[Material shown]

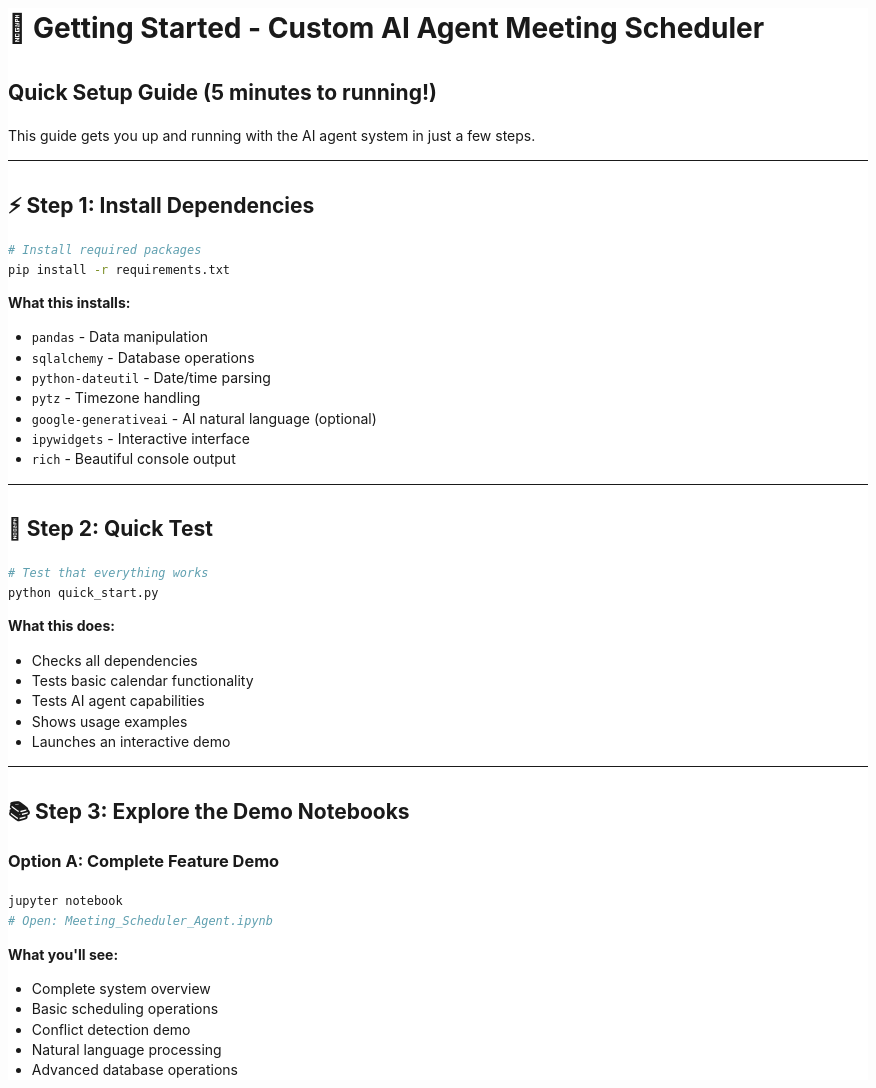 # 🚀 Getting Started - Custom AI Agent Meeting Scheduler

## Quick Setup Guide (5 minutes to running!)

This guide gets you up and running with the AI agent system in just a few steps.

---

## ⚡ Step 1: Install Dependencies

```bash
# Install required packages
pip install -r requirements.txt
```

**What this installs:**
- `pandas` - Data manipulation
- `sqlalchemy` - Database operations  
- `python-dateutil` - Date/time parsing
- `pytz` - Timezone handling
- `google-generativeai` - AI natural language (optional)
- `ipywidgets` - Interactive interface
- `rich` - Beautiful console output

---

## 🧪 Step 2: Quick Test

```bash
# Test that everything works
python quick_start.py
```

**What this does:**
- Checks all dependencies
- Tests basic calendar functionality
- Tests AI agent capabilities
- Shows usage examples
- Launches an interactive demo

---

## 📚 Step 3: Explore the Demo Notebooks

### Option A: Complete Feature Demo
```bash
jupyter notebook
# Open: Meeting_Scheduler_Agent.ipynb
```

**What you'll see:**
- Complete system overview
- Basic scheduling operations
- Conflict detection demo
- Natural language processing
- Advanced database operations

[/Material shown]

What to produce:
Looking at the data above, write out exactly the lines that start at the one containing "- Date/time parsing" and end at the one containing "- Natural language processing"; include both and nothing beyond.

Task solution:
- `python-dateutil` - Date/time parsing
- `pytz` - Timezone handling
- `google-generativeai` - AI natural language (optional)
- `ipywidgets` - Interactive interface
- `rich` - Beautiful console output

---

## 🧪 Step 2: Quick Test

```bash
# Test that everything works
python quick_start.py
```

**What this does:**
- Checks all dependencies
- Tests basic calendar functionality
- Tests AI agent capabilities
- Shows usage examples
- Launches an interactive demo

---

## 📚 Step 3: Explore the Demo Notebooks

### Option A: Complete Feature Demo
```bash
jupyter notebook
# Open: Meeting_Scheduler_Agent.ipynb
```

**What you'll see:**
- Complete system overview
- Basic scheduling operations
- Conflict detection demo
- Natural language processing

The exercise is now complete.